EXERCISE GOAL: Every line of the entries below that includes "style" belongs in the answer, copied as written.

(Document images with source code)
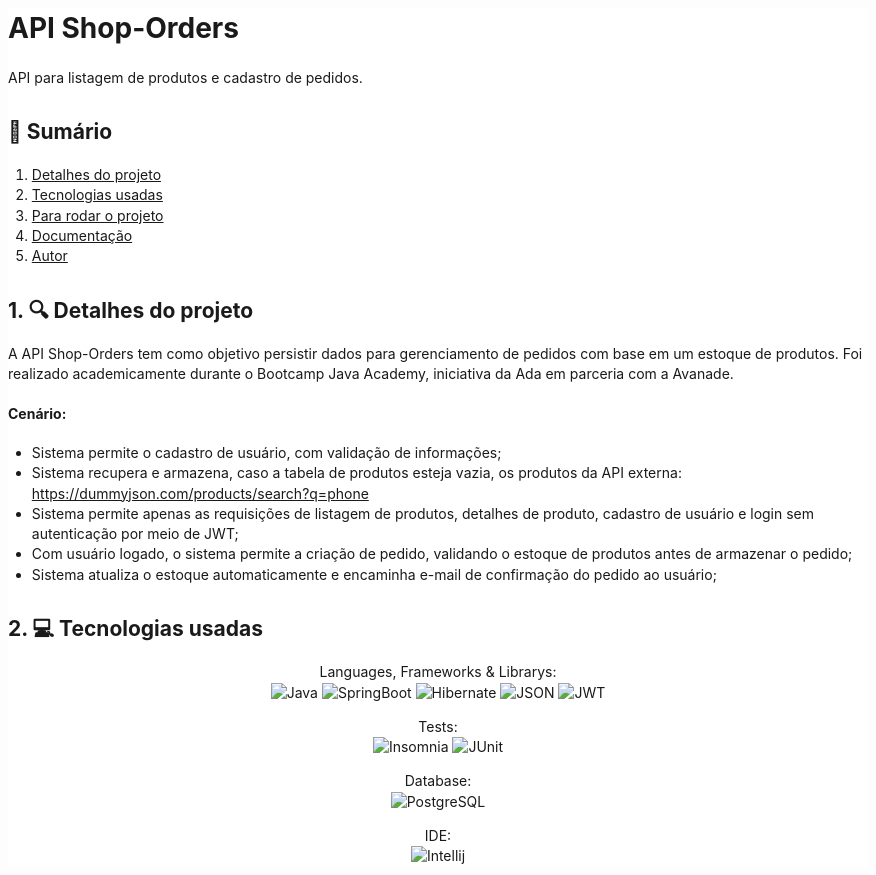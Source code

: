 # API Shop-Orders
API para listagem de produtos e cadastro de pedidos.

## 📜 Sumário
1. [Detalhes do projeto](https://github.com/DanJusto/API-ControleEstoque#1--detalhes-do-projeto)
2. [Tecnologias usadas](https://github.com/DanJusto/API-ControleEstoque#2--tecnologias-usadas)
3. [Para rodar o projeto](https://github.com/DanJusto/API-ControleEstoque#3--para-rodar-o-projeto)
4. [Documentação](https://github.com/DanJusto/API-ControleEstoque#4--documenta%C3%A7%C3%A3o)
5. [Autor](https://github.com/DanJusto/API-ControleEstoque#5--autor)

## 1. 🔍 Detalhes do projeto
A API Shop-Orders tem como objetivo persistir dados para gerenciamento de pedidos com base em um estoque de produtos. Foi realizado academicamente durante o Bootcamp Java Academy, iniciativa da Ada em parceria com a Avanade.

#### Cenário:
* Sistema permite o cadastro de usuário, com validação de informações;
* Sistema recupera e armazena, caso a tabela de produtos esteja vazia, os produtos da API externa: https://dummyjson.com/products/search?q=phone
* Sistema permite apenas as requisições de listagem de produtos, detalhes de produto, cadastro de usuário e login sem autenticação por meio de JWT;
* Com usuário logado, o sistema permite a criação de pedido, validando o estoque de produtos antes de armazenar o pedido;
* Sistema atualiza o estoque automaticamente e encaminha e-mail de confirmação do pedido ao usuário;

## 2. 💻 Tecnologias usadas
<div align="center">

Languages, Frameworks & Librarys:   
![Java](https://img.shields.io/badge/java-%23ED8B00.svg?style=for-the-badge&logo=openjdk&logoColor=white)
![SpringBoot](https://img.shields.io/badge/Spring_Boot-F2F4F9?style=for-the-badge&logo=spring-boot)
![Hibernate](https://img.shields.io/badge/Hibernate-59666C?style=for-the-badge&logo=Hibernate&logoColor=white)
![JSON](https://img.shields.io/badge/json-5E5C5C?style=for-the-badge&logo=json&logoColor=white)
![JWT](https://img.shields.io/badge/JWT-000000?style=for-the-badge&logo=JSON%20web%20tokens&logoColor=white)

Tests:  
![Insomnia](https://img.shields.io/badge/Insomnia-5849be?style=for-the-badge&logo=Insomnia&logoColor=white)
![JUnit](https://img.shields.io/badge/Junit5-25A162?style=for-the-badge&logo=junit5&logoColor=white)

Database:  
![PostgreSQL](https://img.shields.io/badge/PostgreSQL-316192?style=for-the-badge&logo=postgresql&logoColor=white)

IDE:  
![Intellij](https://img.shields.io/badge/IntelliJ_IDEA-000000.svg?style=for-the-badge&logo=intellij-idea&logoColor=white)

SOLUTION FOR THIS EXERCISE:
![Java](https://img.shields.io/badge/java-%23ED8B00.svg?style=for-the-badge&logo=openjdk&logoColor=white)
![SpringBoot](https://img.shields.io/badge/Spring_Boot-F2F4F9?style=for-the-badge&logo=spring-boot)
![Hibernate](https://img.shields.io/badge/Hibernate-59666C?style=for-the-badge&logo=Hibernate&logoColor=white)
![JSON](https://img.shields.io/badge/json-5E5C5C?style=for-the-badge&logo=json&logoColor=white)
![JWT](https://img.shields.io/badge/JWT-000000?style=for-the-badge&logo=JSON%20web%20tokens&logoColor=white)
![Insomnia](https://img.shields.io/badge/Insomnia-5849be?style=for-the-badge&logo=Insomnia&logoColor=white)
![JUnit](https://img.shields.io/badge/Junit5-25A162?style=for-the-badge&logo=junit5&logoColor=white)
![PostgreSQL](https://img.shields.io/badge/PostgreSQL-316192?style=for-the-badge&logo=postgresql&logoColor=white)
![Intellij](https://img.shields.io/badge/IntelliJ_IDEA-000000.svg?style=for-the-badge&logo=intellij-idea&logoColor=white)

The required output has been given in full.